I tired time series forcasting without OxCGRT socres, but it seems difficult to forecast parameter values with this solution because parameter values show wild ups and downs. https://gist.github.com/lisphilar/30cb8d615659948334fb3aa5faa20aca

It is a nice first approach I think. Also try to use AutoARIMA as well in the first model selection (they have same score with exponential smoothing).

A general note, I think the RMSLE by itself is not that much credible, because the parameter values are very small. These ups and downs maybe cannot be forecasted with good accuracy. They probably depend on the index. Also, I don't think that there is point in predicting long-term. We should aim to predict the parameters for the next phase only, short-term, i.e. for 2-6 weeks max into the future.

Inglezos commented 3 years ago

How OxCGRT index is combined and used in forecasting?

lisphilar commented 3 years ago

Like this: https://gist.github.com/lisphilar/21d251e40822186a9c6490dac82ce988

Inglezos commented 3 years ago

This seems very promising indeed!!

lisphilar commented 3 years ago

I try to use recovery period (=17 days) rather than 14 days as delay. Do you have any ideas?

Inglezos commented 3 years ago

In order to calculate the delay? Hmm.. if you compared the dates per country when the index was changed rapidly or critical measures were imposed to the dates of the phases (from S-R trend amalysis) or the dates when parameters changed rapidly?

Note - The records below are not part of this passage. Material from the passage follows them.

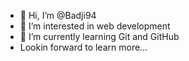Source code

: - 👋 Hi, I’m @Badji94
- 👀 I’m interested in web development
- 🌱 I’m currently learning Git and GitHub
- Lookin forward to learn more...
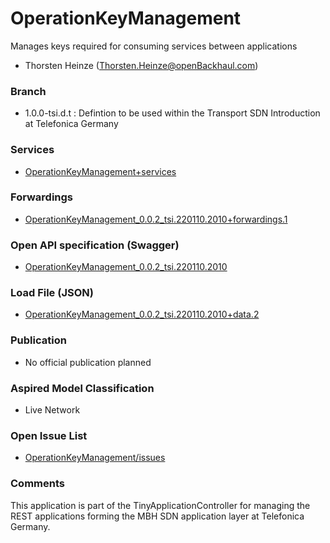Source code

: # OperationKeyManagement
Manages keys required for consuming services between applications
- Thorsten Heinze (Thorsten.Heinze@openBackhaul.com)

### Branch
- 1.0.0-tsi.d.t : Defintion to be used within the Transport SDN Introduction at Telefonica Germany

### Services
- [OperationKeyManagement+services](./OperationKeyManagement+services.yaml)

### Forwardings
- [OperationKeyManagement_0.0.2_tsi.220110.2010+forwardings.1](./OperationKeyManagement_0.0.2_tsi.220110.2010+forwardings.1.xlsx)

### Open API specification (Swagger)
- [OperationKeyManagement_0.0.2_tsi.220110.2010](OperationKeyManagement_0.0.2_tsi.220110.2010.yaml)

### Load File (JSON)
- [OperationKeyManagement_0.0.2_tsi.220110.2010+data.2](OperationKeyManagement_0.0.2_tsi.220110.2010+data.2.json)

### Publication
- No official publication planned

### Aspired Model Classification
- Live Network

### Open Issue List
- [OperationKeyManagement/issues](../../issues)

### Comments
This application is part of the TinyApplicationController for managing the REST applications forming the MBH SDN application layer at Telefonica Germany.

Like applying change point analysis but in parameters-index plane instead of S-R.

Averaging of these change points duration then could indicate such delay period.

lisphilar commented 3 years ago

It seems a difficult issue and this will be solved in the future versions...

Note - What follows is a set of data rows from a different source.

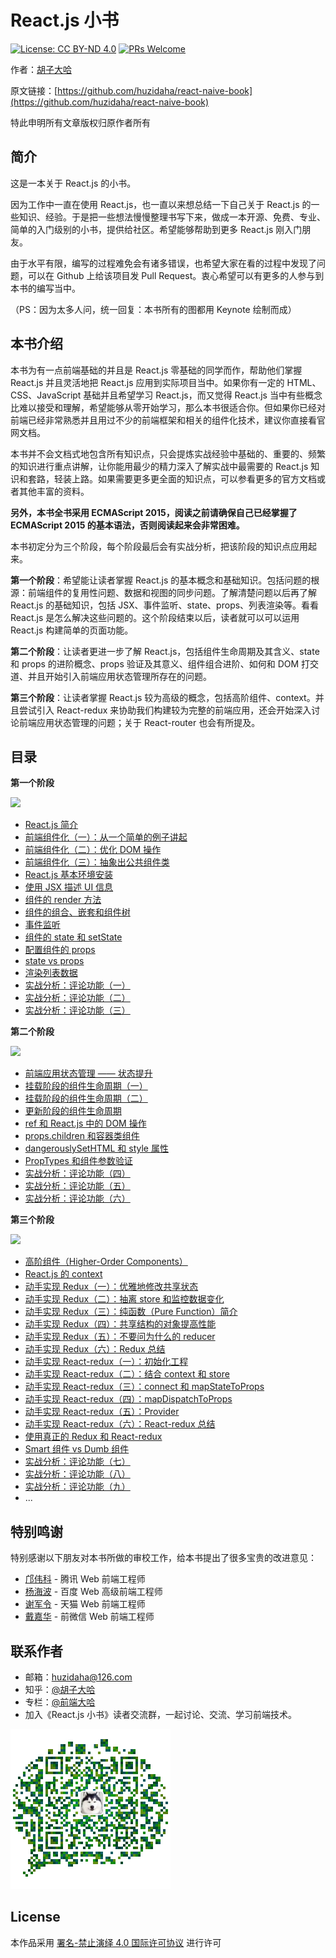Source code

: # React.js 小书
[![License: CC BY-ND 4.0](https://img.shields.io/badge/License-CC%20BY--ND%204.0-blue.svg)](https://creativecommons.org/licenses/by-nd/4.0/legalcode)
[![PRs Welcome](https://img.shields.io/badge/PRs-welcome-brightgreen.svg)](CONTRIBUTING.md)

作者：[胡子大哈](https://www.zhihu.com/people/hu-zi-da-ha)

原文链接：[https://github.com/huzidaha/react-naive-book](https://github.com/huzidaha/react-naive-book)

特此申明所有文章版权归原作者所有

## 简介
这是一本关于 React.js 的小书。

因为工作中一直在使用 React.js，也一直以来想总结一下自己关于 React.js 的一些知识、经验。于是把一些想法慢慢整理书写下来，做成一本开源、免费、专业、简单的入门级别的小书，提供给社区。希望能够帮助到更多 React.js 刚入门朋友。

由于水平有限，编写的过程难免会有诸多错误，也希望大家在看的过程中发现了问题，可以在 Github 上给该项目发 Pull Request。衷心希望可以有更多的人参与到本书的编写当中。

（PS：因为太多人问，统一回复：本书所有的图都用 Keynote 绘制而成）

## 本书介绍

本书为有一点前端基础的并且是 React.js 零基础的同学而作，帮助他们掌握 React.js 并且灵活地把 React.js 应用到实际项目当中。如果你有一定的 HTML、CSS、JavaScript 基础并且希望学习 React.js，而又觉得 React.js 当中有些概念比难以接受和理解，希望能够从零开始学习，那么本书很适合你。但如果你已经对前端已经非常熟悉并且用过不少的前端框架和相关的组件化技术，建议你直接看官网文档。

本书并不会文档式地包含所有知识点，只会提炼实战经验中基础的、重要的、频繁的知识进行重点讲解，让你能用最少的精力深入了解实战中最需要的 React.js 知识和套路，轻装上路。如果需要更多更全面的知识点，可以参看更多的官方文档或者其他丰富的资料。

**另外，本书全书采用 ECMAScript 2015，阅读之前请确保自己已经掌握了 ECMAScript 2015 的基本语法，否则阅读起来会非常困难。**

本书初定分为三个阶段，每个阶段最后会有实战分析，把该阶段的知识点应用起来。

**第一个阶段**：希望能让读者掌握 React.js 的基本概念和基础知识。包括问题的根源：前端组件的复用性问题、数据和视图的同步问题。了解清楚问题以后再了解 React.js 的基础知识，包括 JSX、事件监听、state、props、列表渲染等。看看 React.js 是怎么解决这些问题的。这个阶段结束以后，读者就可以可以运用 React.js 构建简单的页面功能。

**第二个阶段**：让读者更进一步了解 React.js，包括组件生命周期及其含义、state 和 props 的进阶概念、props 验证及其意义、组件组合进阶、如何和 DOM 打交道、并且开始引入前端应用状态管理所存在的问题。

**第三个阶段**：让读者掌握 React.js 较为高级的概念，包括高阶组件、context。并且尝试引入 React-redux 来协助我们构建较为完整的前端应用，还会开始深入讨论前端应用状态管理的问题；关于 React-router 也会有所提及。

## 目录

**第一个阶段**

![](https://img.shields.io/badge/已完成-100%25-brightgreen.svg)

* [React.js 简介](2017-02-12-lesson1.md)
* [前端组件化（一）：从一个简单的例子讲起](2017-02-13-lesson2.md)
* [前端组件化（二）：优化 DOM 操作](2017-02-14-lesson3.md)
* [前端组件化（三）：抽象出公共组件类](2017-02-15-lesson4.md)
* [React.js 基本环境安装](2017-02-16-lesson5.md)
* [使用 JSX 描述 UI 信息](2017-02-17-lesson6.md)
* [组件的 render 方法](2017-02-18-lesson7.md)
* [组件的组合、嵌套和组件树](2017-02-19-lesson8.md)
* [事件监听](2017-02-20-lesson9.md)
* [组件的 state 和 setState](2017-02-21-lesson10.md)
* [配置组件的 props](2017-02-22-lesson11.md)
* [state vs props](2017-02-23-lesson12.md)
* [渲染列表数据](2017-02-24-lesson13.md)
* [实战分析：评论功能（一）](2017-02-25-lesson14.md)
* [实战分析：评论功能（二）](2017-02-26-lesson15.md)
* [实战分析：评论功能（三）](2017-02-27-lesson16.md)

**第二个阶段**

![](https://img.shields.io/badge/已完成-100%25-brightgreen.svg)

* [前端应用状态管理 —— 状态提升](2017-02-28-lesson17.md)
* [挂载阶段的组件生命周期（一）](2017-03-01-lesson18.md)
* [挂载阶段的组件生命周期（二）](2017-03-02-lesson19.md)
* [更新阶段的组件生命周期](2017-03-03-lesson20.md)
* [ref 和 React.js 中的 DOM 操作](2017-03-04-lesson21.md)
* [props.children 和容器类组件](2017-03-05-lesson22.md)
* [dangerouslySetHTML 和 style 属性](2017-03-06-lesson23.md)
* [PropTypes 和组件参数验证](2017-03-07-lesson24.md)
* [实战分析：评论功能（四）](2017-03-08-lesson25.md)
* [实战分析：评论功能（五）](2017-03-09-lesson26.md)
* [实战分析：评论功能（六）](2017-03-10-lesson27.md)

**第三个阶段**

![](https://img.shields.io/badge/已完成-90%25-brightgreen.svg)

* [高阶组件（Higher-Order Components）](2017-03-11-lesson28.md)
* [React.js 的 context](2017-03-12-lesson29.md)
* [动手实现 Redux（一）：优雅地修改共享状态](2017-03-13-lesson30.md)
* [动手实现 Redux（二）：抽离 store 和监控数据变化](2017-03-14-lesson31.md)
* [动手实现 Redux（三）：纯函数（Pure Function）简介](2017-03-15-lesson32.md)
* [动手实现 Redux（四）：共享结构的对象提高性能](2017-03-16-lesson33.md)
* [动手实现 Redux（五）：不要问为什么的 reducer](2017-03-17-lesson34.md)
* [动手实现 Redux（六）：Redux 总结](2017-03-18-lesson35.md)
* [动手实现 React-redux（一）：初始化工程](2017-03-19-lesson36.md)
* [动手实现 React-redux（二）：结合 context 和 store](2017-03-20-lesson37.md)
* [动手实现 React-redux（三）：connect 和 mapStateToProps](2017-03-21-lesson38.md)
* [动手实现 React-redux（四）：mapDispatchToProps](2017-03-22-lesson39.md)
* [动手实现 React-redux（五）：Provider](2017-03-23-lesson40.md)
* [动手实现 React-redux（六）：React-redux 总结](2017-03-24-lesson41.md)
* [使用真正的 Redux 和 React-redux](2017-03-25-lesson42.md)
* [Smart 组件 vs Dumb 组件](2017-03-26-lesson43.md)
* [实战分析：评论功能（七）](2017-03-27-lesson44.md)
* [实战分析：评论功能（八）](2017-03-28-lesson45.md)
* [实战分析：评论功能（九）](2017-03-29-lesson46.md)
* ...

## 特别鸣谢

特别感谢以下朋友对本书所做的审校工作，给本书提出了很多宝贵的改进意见：

* [邝伟科](https://github.com/kuangwk/) - 腾讯 Web 前端工程师
* [杨海波](https://github.com/hipoyang/) - 百度 Web 高级前端工程师
* [谢军令](https://github.com/brucexiejunling/) - 天猫 Web 前端工程师
* [戴嘉华](https://github.com/livoras/) - 前微信 Web 前端工程师

## 联系作者

* 邮箱：huzidaha@126.com
* 知乎：[@胡子大哈](https://www.zhihu.com/people/hu-zi-da-ha)
* 专栏：[@前端大哈](https://zhuanlan.zhihu.com/qianduandaha)
* 加入《React.js 小书》读者交流群，一起讨论、交流、学习前端技术。

<img width='256px' src='_images/wechat-user.jpeg' />


## License

本作品采用 [署名-禁止演绎 4.0 国际许可协议](https://creativecommons.org/licenses/by-nd/4.0/legalcode) 进行许可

I created pull request #471 as the first step. I will check the outputs for some countries tomorrow (UTC).

Usage:

snl = cs.Scenario(jhu_data, population_data, "Japan")
snl.trend()
snl.estimate(cs.SIRF)
snl.predict(oxcgrt_data)
snl.summary()
snl.simulate()
snl.history("Rt")

I may rename .predict() to .fit_predict() and create .fit() and .predict().

lisphilar commented 3 years ago

471 was merged and tutorial of .fit_predict() etc. was documented.

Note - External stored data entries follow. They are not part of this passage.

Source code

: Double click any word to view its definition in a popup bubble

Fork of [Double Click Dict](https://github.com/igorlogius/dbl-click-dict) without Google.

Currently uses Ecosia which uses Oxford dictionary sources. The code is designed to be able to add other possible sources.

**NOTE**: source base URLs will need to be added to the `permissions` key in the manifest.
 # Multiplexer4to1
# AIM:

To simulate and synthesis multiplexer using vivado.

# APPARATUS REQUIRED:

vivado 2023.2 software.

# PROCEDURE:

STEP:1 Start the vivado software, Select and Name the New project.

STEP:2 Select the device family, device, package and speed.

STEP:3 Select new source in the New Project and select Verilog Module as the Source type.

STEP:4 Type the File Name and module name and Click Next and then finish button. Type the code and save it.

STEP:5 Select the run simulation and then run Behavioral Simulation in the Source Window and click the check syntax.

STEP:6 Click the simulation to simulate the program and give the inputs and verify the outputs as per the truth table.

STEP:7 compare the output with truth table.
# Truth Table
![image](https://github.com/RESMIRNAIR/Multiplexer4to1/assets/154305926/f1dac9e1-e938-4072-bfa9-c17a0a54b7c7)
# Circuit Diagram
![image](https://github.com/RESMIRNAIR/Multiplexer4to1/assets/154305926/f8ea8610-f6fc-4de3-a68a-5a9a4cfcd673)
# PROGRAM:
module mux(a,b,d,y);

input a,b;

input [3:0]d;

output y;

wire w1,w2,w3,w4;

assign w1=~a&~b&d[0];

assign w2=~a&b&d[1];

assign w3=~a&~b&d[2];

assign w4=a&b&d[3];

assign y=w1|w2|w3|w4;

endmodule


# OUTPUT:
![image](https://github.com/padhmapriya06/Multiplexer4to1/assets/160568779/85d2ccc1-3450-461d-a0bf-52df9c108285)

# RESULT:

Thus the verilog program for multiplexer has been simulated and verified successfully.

https://lisphilar.github.io/covid19-sir/usage_quick.html#Short-term-prediction-of-parameter-values

rebeccadavidsson commented 3 years ago

In this example notebook, this code was used to include the delay period of 14 days:

# Assume OxCGRT score impact on parameter values with 14 days delay
delay = 14
df = oxcgrt_df.set_index("Date")
df.index += timedelta(days=delay)
merged_df = param_df.join(df, how="right")
merged_df.tail()

However, this delay is different for each country and the 'end' of the effects from Policy Measures is also very different. I made a short overview at the bottom of this notebook to identify the 'ending' effect of policy measures: https://github.com/rebeccadavidsson/SIR_LSTM/blob/main/corr_oxf.ipynb

Just wanted to share this for any new ideas of implementations.

Inglezos commented 3 years ago

Yes as far as I know the delay should not be a fixed value, but calculated dynamically for each country. In this first implementation the delay is set to the recovery period just to have a first working functionality. This will have to be revised. I refer you to my previous comment:

In order to calculate the delay? Hmm.. if you compared the dates per country when the index was changed rapidly or critical measures were imposed to the dates of the phases (from S-R trend amalysis) or the dates when parameters changed rapidly? Like applying change point analysis but in parameters-index plane instead of S-R. Averaging of these change points duration then could indicate such delay period.

Inglezos commented 3 years ago

The delay period will be reworked with issue #513.

lisphilar commented 3 years ago

Very very interesting. We will move forward to the new issue.